Las princesas de Gremland

Capítulo 7

El salón de conferencias del castillo se había convertido en una silenciosa habitación en la que tan sólo mi única presencia era la que prevalecía. Los elfos reunidos hasta hacía sólo un instante se habían marchado, incluido mi padre.

Repasé mentalmente los últimos hechos que hubieron acontecido y que, de una u otra manera, me implicaban. Ahora tenía una nueva responsabilidad y debía llevarla a cabo con entero compromiso, debido a que Iornas, el pintor, tenía su salud bastante comprometida.

Cuando por fin me decidí a salir al pasillo, escuché voces desde afuera.

—¿Qué crees que estará haciendo? ¿Por qué se tarda tanto? —preguntó una elfa.

—No lo sé —susurró otro elfo en respuesta—. Pero creo que ahí viene —mencionó a lo que no pude evitar rodar los ojos.

Puse una de mis manos en el marco de la gran puerta y miré hacia ambos lados del pasillo. El elfo no era otro más que Thasel, el expedicionario, acompañado de la elfa que tuvo una marcada intervención durante el debate. Al verme espiarlos, ella le golpeó el brazo y se acercaron.

—Princesa, ¿qué hacía usted sola allí adentro? Estábamos esperándola —dijo Thasel.

—Y desde hace incontables minutos... —agregó la elfa con molestia.

—Lo lamento, pero estaba meditando acerca de mi nueva responsabilidad.

—Usted no se preocupe. Confiamos en sus capacidades —aseguró el expedicionario.

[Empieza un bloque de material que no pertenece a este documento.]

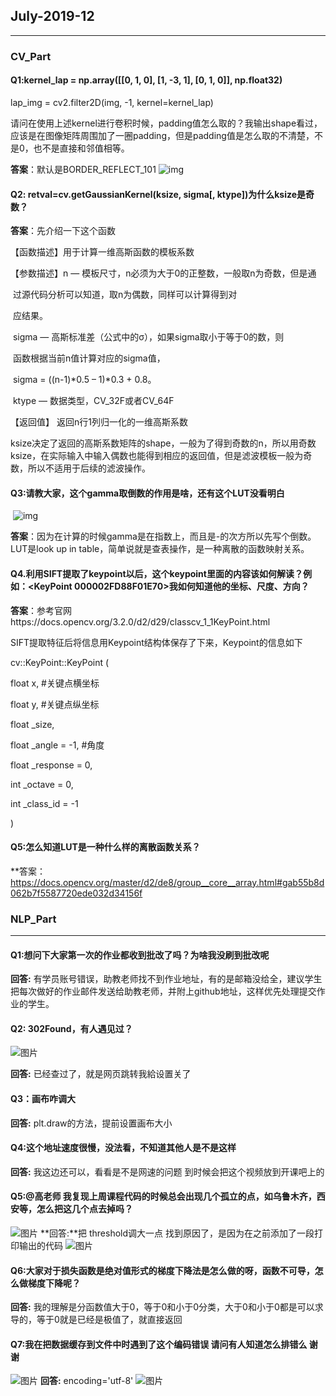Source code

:## July-2019-12

------

### CV_Part

#### Q1:kernel_lap = np.array([[0, 1, 0], [1, -3, 1], [0, 1, 0]], np.float32)

lap_img = cv2.filter2D(img, -1, kernel=kernel_lap)

请问在使用上述kernel进行卷积时候，padding值怎么取的？我输出shape看过，应该是在图像矩阵周围加了一圈padding，但是padding值是怎么取的不清楚，不是0，也不是直接和邻值相等。

**答案**：默认是BORDER_REFLECT_101         ![img](https://uploader.shimo.im/f/OAkBFg1B6uoaWqaK.png!thumbnail)       

#### Q2: retval=cv.getGaussianKernel(ksize, sigma[, ktype])为什么ksize是奇数？

**答案**：先介绍一下这个函数

【函数描述】用于计算一维高斯函数的模板系数    

【参数描述】n     — 模板尺寸，n必须为大于0的正整数，一般取n为奇数，但是通

​	                        过源代码分析可以知道，取n为偶数，同样可以计算得到对

​	                        应结果。    

​	           sigma — 高斯标准差（公式中的σ），如果sigma取小于等于0的数，则

​	                        函数根据当前n值计算对应的sigma值，

​	                                       sigma = ((n-1)*0.5 – 1)*0.3 + 0.8。

​	           ktype — 数据类型，CV_32F或者CV_64F    

【返回值】 返回n行1列归一化的一维高斯系数   

ksize决定了返回的高斯系数矩阵的shape，一般为了得到奇数的n，所以用奇数ksize，在实际输入中输入偶数也能得到相应的返回值，但是滤波模板一般为奇数，所以不适用于后续的滤波操作。

#### Q3:请教大家，这个gamma取倒数的作用是啥，还有这个LUT没看明白

​         ![img](https://uploader.shimo.im/f/wJF8j3Q6E40IVA1b.png!thumbnail)       

**答案**：因为在计算的时候gamma是在指数上，而且是-的次方所以先写个倒数。LUT是look up in table，简单说就是查表操作，是一种离散的函数映射关系。

#### Q4.利用SIFT提取了keypoint以后，这个keypoint里面的内容该如何解读？例如：<KeyPoint 000002FD88F01E70>我如何知道他的坐标、尺度、方向？

**答案**：参考官网https://docs.opencv.org/3.2.0/d2/d29/classcv_1_1KeyPoint.html 

SIFT提取特征后将信息用Keypoint结构体保存了下来，Keypoint的信息如下

cv::KeyPoint::KeyPoint  (   

float   x,  #关键点横坐标

float   y,  #关键点纵坐标

float   _size,

float   _angle = -1, #角度

float   _response = 0, 

int     _octave = 0, 

int     _class_id = -1 

)

#### Q5:怎么知道LUT是一种什么样的离散函数关系？

 **答案：https://docs.opencv.org/master/d2/de8/group__core__array.html#gab55b8d062b7f5587720ede032d34156f



### NLP_Part

------

#### Q1:想问下大家第一次的作业都收到批改了吗？为啥我没刷到批改呢

**回答:** 有学员账号错误，助教老师找不到作业地址，有的是邮箱没给全，建议学生把每次做好的作业邮件发送给助教老师，并附上github地址，这样优先处理提交作业的学生。

#### Q2: 302Found，有人遇见过？

![图片](https://uploader.shimo.im/f/4UMSyDbAlrY2G69Z.jpg!thumbnail)

**回答:** 已经查过了，就是网页跳转我給设置关了

#### Q3：画布咋调大

**回答:** plt.draw的方法，提前设置画布大小

#### Q4:这个地址速度很慢，没法看，不知道其他人是不是这样

**回答:** 我这边还可以，看看是不是网速的问题 到时候会把这个视频放到开课吧上的

#### Q5:@高老师 我复现上周课程代码的时候总会出现几个孤立的点，如乌鲁木齐，西安等，怎么把这几个点去掉吗？

![图片](https://uploader.shimo.im/f/dSsGzCT1J7EO3B6B.jpg!thumbnail)
**回答:**把 threshold调大一点
找到原因了，是因为在之前添加了一段打印输出的代码
![图片](https://uploader.shimo.im/f/AGwphjosU5MiePoP.jpg!thumbnail)



#### Q6:大家对于损失函数是绝对值形式的梯度下降法是怎么做的呀，函数不可导，怎么做梯度下降呢？

**回答:** 我的理解是分函数值大于0，等于0和小于0分类，大于0和小于0都是可以求导的，等于0就是已经是极值了，就直接返回

#### Q7:我在把数据缓存到文件中时遇到了这个编码错误 请问有人知道怎么排错么 谢谢

![图片](https://uploader.shimo.im/f/oelAEukZJts41N8T.jpg!thumbnail)
**回答:** encoding='utf-8'
![图片](https://uploader.shimo.im/f/6VKs2GG8ABIfMbGK.jpg!thumbnail)

#### 
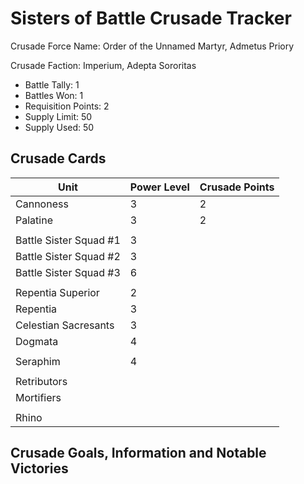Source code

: Sisters of Battle Crusade Tracker
=====

Crusade Force Name: Order of the Unnamed Martyr, Admetus Priory

Crusade Faction: Imperium, Adepta Sororitas

* Battle Tally: 1
* Battles Won: 1
* Requisition Points: 2
* Supply Limit: 50
* Supply Used: 50

Crusade Cards
-----

| Unit  | Power Level  | Crusade Points  |
|---|---|---|
| Cannoness  | 3  | 2  |
| Palatine  | 3  | 2  |
|   |   |   |
| Battle Sister Squad #1  | 3  |   |
| Battle Sister Squad #2  | 3  |   |
| Battle Sister Squad #3  | 6  |   |
|   |   |   |
| Repentia Superior  | 2  |   |
| Repentia  | 3  |   |
| Celestian Sacresants  | 3  |   |
| Dogmata  | 4  |   |
|   |   |   |
| Seraphim  | 4  |   |
|   |   |   |
| Retributors   |   |   |
| Mortifiers   |   |   |
|   |   |   |
| Rhino  |   |   |



Crusade Goals, Information and Notable Victories
-----


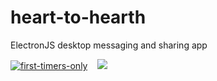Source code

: # heart-to-hearth
ElectronJS desktop messaging and sharing app

[![first-timers-only](https://img.shields.io/badge/first--timers--only-friendly-blue.svg?style=flat-square)](https://www.firsttimersonly.com/) &nbsp;&nbsp; <img src="https://www.code-inspector.com/project/7610/score/svg">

Luego, miró a su compañera y habló—: Milady, déjeme presentarle a Sileth. Ella también es una expedicionaria y es la segunda a cargo.

Observé su armadura de similares características donde algunas de las partes metalizadas brillaban a la luz de las velas del pasillo. Ambos se desplazaban de manera ágil y con mucha soltura. ¿Serían tan livianas como aparentaban?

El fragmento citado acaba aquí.